Anne Turyn is a fine art photographer, writer and editor based in New York City.
Her photographic work often combines image and text and moves between apparently objective truths and personal, subjective memories.
The series New York City in 1979 was shot to accompany Kathy Acker’s texts in the ninth issue of Top Stories – a literary chapbook that Turyn founded and edited. Showing the city in black and white, the photographs depict New York’s streets, people, shop windows, architecture and motion, often blurry or from a curious angle, like a passing glimpse or a memory. Capturing the fast-moving nature and complexity of the city, the photos are not only challenging Acker’s text, but stand for themselves. Flashbulb Memories is a reference to a psychological phenomenon in which a person combines a significant incident from world history with detailed pictorial memories. These constructed impressions and memories relate to what the person was doing and seeing at the time they learned about the news. The series is an example of how Turyn’s work combines image and text. The text functions as “objective” truth, the image, on the other hand, as subjective impression, so that a field of tension between reality and fiction is created. Personal and social narratives merge. Illustrated Memories consists of pictures of memories that are composed in the same way as associative pictures from the memory. However, these are invented images that tell a fictional biography and play with the truth claim not only of images, but also of memories.

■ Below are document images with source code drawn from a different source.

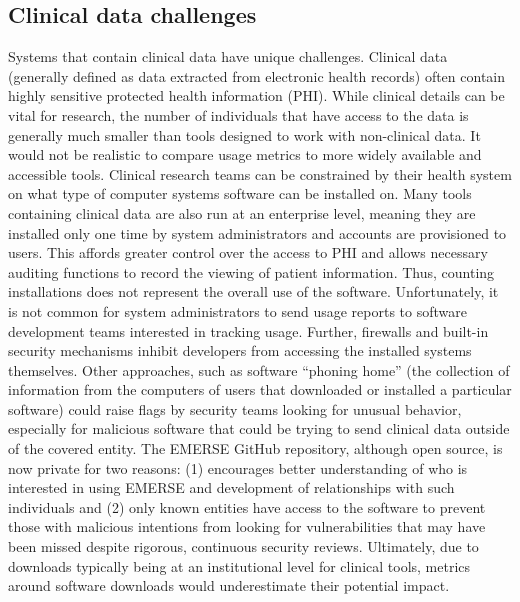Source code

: \documentclass{article}
\begin{document}
\subsection{Clinical data challenges}

Systems that contain clinical data have unique challenges.  Clinical data (generally defined as data extracted from electronic health records) often contain highly sensitive protected health information (PHI). While clinical details can be vital for research, the number of individuals that have access to the data is generally much smaller than tools designed to work with non-clinical data. It would not be realistic to compare usage metrics to more widely available and accessible tools. Clinical research teams can be constrained by their health system on what type of computer systems software can be installed on. Many tools containing clinical data are also run at an enterprise level, meaning they are installed only one time by system administrators and accounts are provisioned to users. This affords greater control over the access to PHI and allows necessary auditing functions to record the viewing of patient information.  Thus, counting installations does not represent the overall use of the software. Unfortunately, it is not common for system administrators to send usage reports to software development teams interested in tracking usage.  Further, firewalls and built-in security mechanisms inhibit developers from accessing the installed systems themselves. Other approaches, such as software “phoning home” (the collection of information from the computers of users that downloaded or installed a particular software) could raise flags by security teams looking for unusual behavior, especially for malicious software that could be trying to send clinical data outside of the covered entity. The EMERSE \cite{hanauer_supporting_2015} GitHub repository, although open source, is now private for two reasons: (1) encourages  better understanding of who is interested in using EMERSE and development of relationships with such individuals and (2)  only known entities have access to the software to prevent those with malicious intentions from looking for vulnerabilities that may have been missed despite rigorous, continuous security reviews.  Ultimately, due to downloads typically being at an institutional level for clinical tools, metrics around software downloads would underestimate their potential impact.  
\end{document}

For Waiting, Turyn has photographed people queuing in front of a federal building in New York, waiting for their immigration procedure to be processed. While taking the photographs, Turyn was standing with her back to the subjects. The series thus depicts a social condition, but at the same time refers through the individuals to human fates and the role of the individual in the global narrative of human history. The series Looking shows people who come to Yellowstone National Park en masse to look for wolves. The voyeuristic moment is reversed as the observers in the images become the observed.
Her prose periodical Top Stories featured one artist per issue, including Kathy Acker, Laurie Anderson, Constance DeJong, Jenny Holzer, Cookie Müller, and Richard Prince, among others. Between 1978 and 1991, 29 issues were published.
Her work has been widely exhibited, including at the Museum of Modern Art, The Metropolitan Museum of Art, Kunsthalle Bern, Denver Art Museum, Center for Creative Photography, Walker Art Center, The Whitney Museum, George Eastman Museum, and Los Angeles County Museum of Art.